Il est indéniable que la décision de Trump a également des implications financières. Fox News – avec des marges proches de 50% – est le moteur d’une division de câblodistribution réalisant près de 3 milliards de dollars de bénéfices sous-jacents. Les notes de Fox News ont battu leurs rivaux cette année. Mais son audience aux heures de grande écoute n’est jamais revenue aux sommets de l’ère Trump, et elle est dominée par les plus de 55 ans.
Trump apporte des notes, mais aussi des problèmes. La gueule de bois post-Trump pour Fox News comprenait deux poursuites en diffamation de plusieurs milliards de dollars intentées par des sociétés de technologie de vote. Fox nie les actes répréhensibles, mais certains de ses gros actionnaires disent qu’ils sont résignés à de lourds règlements.
Plus inquiétant pour Murdoch à long terme est la façon dont Trump a divisé son public. Depuis 2020, la «confiance» dans Fox News parmi les électeurs de droite est passée de 73% à 56%, selon des enquêtes du Reuters Institute de l’université d’Oxford.

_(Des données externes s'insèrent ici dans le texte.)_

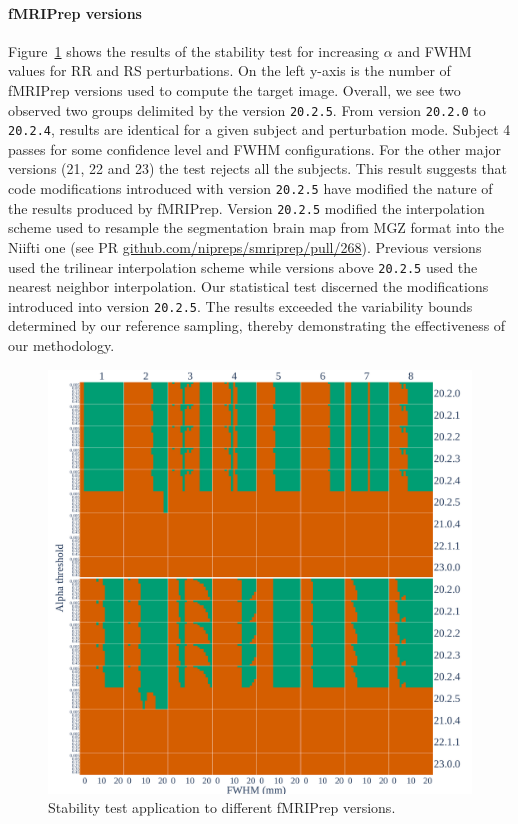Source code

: \documentclass[lettersize,journal]{IEEEtran}
\newcommand{\fmriprep}{fMRIPrep\xspace}
\begin{document}
\paragraph*{\fmriprep versions} Figure~\ref{fig:version_bonferroni} shows the results of the stability test for increasing $\alpha$ and FWHM values for RR and RS perturbations. On the left y-axis is the number of \fmriprep versions used to compute the target image. Overall, we see two observed two groups delimited by the version \texttt{20.2.5}. From version \texttt{20.2.0} to \texttt{20.2.4}, results are identical for a given subject and perturbation mode. Subject 4 passes for some confidence level and FWHM configurations. For the other major versions (21, 22 and 23) the test rejects all the subjects. This result suggests that code modifications introduced with version \texttt{20.2.5} have modified the nature of the results produced by \fmriprep. Version \texttt{20.2.5} modified the interpolation scheme used to resample the segmentation brain map from MGZ format into the Niifti one (see PR \href{https://github.com/nipreps/smriprep/pull/268}{\url{github.com/nipreps/smriprep/pull/268}}). Previous versions used the trilinear interpolation scheme while versions above \texttt{20.2.5} used the nearest neighbor interpolation. Our statistical test discerned the modifications introduced into version \texttt{20.2.5}. The results exceeded the variability bounds determined by our reference sampling, thereby demonstrating the effectiveness of our methodology.


\begin{figure}
    \centering
    \includegraphics[width=\linewidth]{figures/fmriprep-versions/versions_fwe_bonferroni.pdf}
    \caption{Stability test application to different \fmriprep versions.}
    \label{fig:version_bonferroni}
\end{figure}
\end{document}
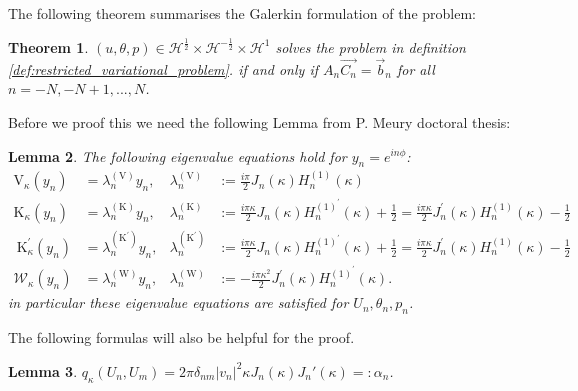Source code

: \documentclass[10pt,journal,compsoc, onecolumn]{IEEEtran}
\newtheorem{theorem}{Theorem}[section]
\newtheorem{lemma}[theorem]{Lemma}
\begin{document}
The following theorem summarises the Galerkin formulation of the problem: 
\begin{theorem}
    \label{def:galerkin_matrix}
    \((u, \theta, p) \in  \mathcal{H}^{\frac{1}{2}} \times \mathcal{H}^{-\frac{1}{2}} \times \mathcal{H}^{1}\) solves the problem in definition \ref{def:restricted_variational_problem}.
    if and only if $A_n\vec{C_n} = \vec{b}_n$ for all  $n = -N, -N + 1, ..., N$. 
\end{theorem}

Before we proof this we need the following Lemma from P. Meury doctoral thesis: 
\begin{lemma}
    The following eigenvalue equations hold for $y_n = e^{i n \phi}$:
    $$
    \begin{aligned} 
        \mathrm{V}_{\kappa}\left(y_{n}\right) &=\lambda_{n}^{(\mathrm{V})} y_{n}, & \lambda_{n}^{(\mathrm{V})} &:=\frac{i \pi}{2} J_{n}(\kappa) H_{n}^{(1)}(\kappa) \\ 
        \mathrm{K}_{\kappa}\left(y_{n}\right) &=\lambda_{n}^{(\mathrm{K})} y_{n}, & \lambda_{n}^{(\mathrm{K})} &:=\frac{i \pi \kappa}{2} J_{n}(\kappa) H_{n}^{(1)^{\prime}}(\kappa)+\frac{1}{2}=\frac{i \pi \kappa}{2} J_{n}^{\prime}(\kappa) H_{n}^{(1)}(\kappa)-\frac{1}{2} \\ 
        \mathrm{~K}_{\kappa}^{\prime}\left(y_{n}\right) &=\lambda_{n}^{\left(\mathrm{K}^{\prime}\right)} y_{n}, & \lambda_{n}^{\left(\mathrm{K}^{\prime}\right)} &:=\frac{i \pi \kappa}{2} J_{n}(\kappa) H_{n}^{(1)^{\prime}}(\kappa)+\frac{1}{2}=\frac{i \pi \kappa}{2} J_{n}^{\prime}(\kappa) H_{n}^{(1)}(\kappa)-\frac{1}{2} \\ 
        \mathcal{W}_{\kappa}\left(y_{n}\right) &=\lambda_{n}^{(\mathrm{W})} y_{n}, & \lambda_{n}^{(\mathrm{W})} &:= - \frac{i \pi \kappa^{2}}{2} J_{n}^{\prime}(\kappa) H_{n}^{(1)^{\prime}}(\kappa).
    \end{aligned}
    $$
    in particular these eigenvalue equations are satisfied for $U_n, \theta_n, p_n$.
\end{lemma}
The following formulas will also be helpful for the proof.
\begin{lemma}
    $q_\kappa(U_n, U_m) = 2 \pi  \delta_{nm}|v_n|^2\kappa  J_n(\kappa ) J_n'(\kappa ) =: \alpha_n$.
\end{lemma}
\end{document}
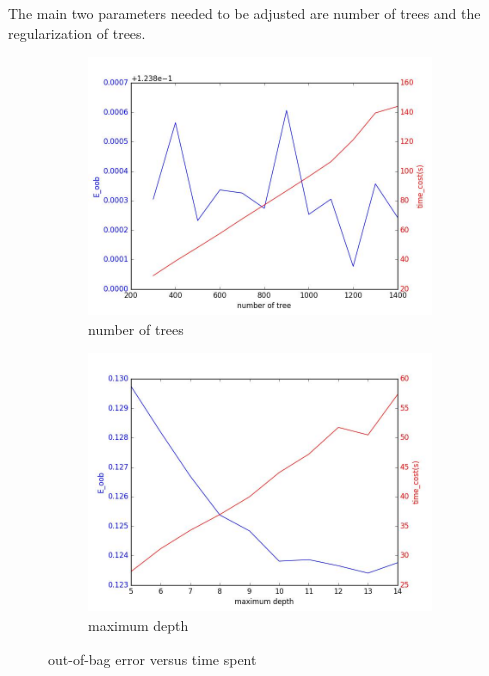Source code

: \documentclass[12pt]{article}
\begin{document}
The main two parameters needed to be adjusted are number of trees and the regularization of trees.
\begin{figure}[H]
	\centering
	\begin{subfigure}{.4\textwidth}
		\centering
		\includegraphics[width=1.0\linewidth]{RF-1.jpg}
		\caption{number of trees}
		\label{rf-1}
	\end{subfigure}
	\begin{subfigure}{.4\textwidth}
		\centering
		\includegraphics[width=1.0\linewidth]{RF-2.jpg}
		\caption{maximum depth}
		\label{rf-2}
	\end{subfigure}
	\caption{out-of-bag error versus time spent}
\end{figure}
\end{document}
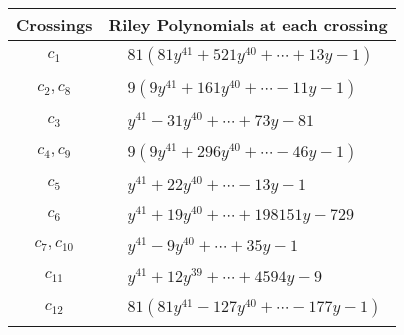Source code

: \documentclass[1p]{elsarticle_modified}
\theoremstyle{definition}
\begin{document}
\begin{tabular}{m{50pt}|m{274pt}}
Crossings & \hspace{64pt}Riley Polynomials at each crossing \\
\hline $$\begin{aligned}c_{1}\end{aligned}$$&$\begin{aligned}
&81(81 y^{41}+521 y^{40}+\cdots+13 y-1)
\end{aligned}$\\
\hline $$\begin{aligned}c_{2},c_{8}\end{aligned}$$&$\begin{aligned}
&9(9 y^{41}+161 y^{40}+\cdots-11 y-1)
\end{aligned}$\\
\hline $$\begin{aligned}c_{3}\end{aligned}$$&$\begin{aligned}
&y^{41}-31 y^{40}+\cdots+73 y-81
\end{aligned}$\\
\hline $$\begin{aligned}c_{4},c_{9}\end{aligned}$$&$\begin{aligned}
&9(9 y^{41}+296 y^{40}+\cdots-46 y-1)
\end{aligned}$\\
\hline $$\begin{aligned}c_{5}\end{aligned}$$&$\begin{aligned}
&y^{41}+22 y^{40}+\cdots-13 y-1
\end{aligned}$\\
\hline $$\begin{aligned}c_{6}\end{aligned}$$&$\begin{aligned}
&y^{41}+19 y^{40}+\cdots+198151 y-729
\end{aligned}$\\
\hline $$\begin{aligned}c_{7},c_{10}\end{aligned}$$&$\begin{aligned}
&y^{41}-9 y^{40}+\cdots+35 y-1
\end{aligned}$\\
\hline $$\begin{aligned}c_{11}\end{aligned}$$&$\begin{aligned}
&y^{41}+12 y^{39}+\cdots+4594 y-9
\end{aligned}$\\
\hline $$\begin{aligned}c_{12}\end{aligned}$$&$\begin{aligned}
&81(81 y^{41}-127 y^{40}+\cdots-177 y-1)
\end{aligned}$\\
\hline
\end{tabular}\\~\\
\end{document}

C’est alarmant pour une machine médiatique de Murdoch qui privilégie avant tout un mantra : donner aux gens ce qu’ils veulent. Murdoch peut-il livrer en 2024 ? Fox News pourrait trouver un sauveur du choix de Trump dans le gouverneur de Floride Ron DeSantis, ou il pourrait simplement couvrir ses paris et miser sur le rapprochement avec l’ancien président si nécessaire. Mais cette élection, les dilemmes seront plus aigus et les enjeux plus élevés – même pour Rupert Murdoch.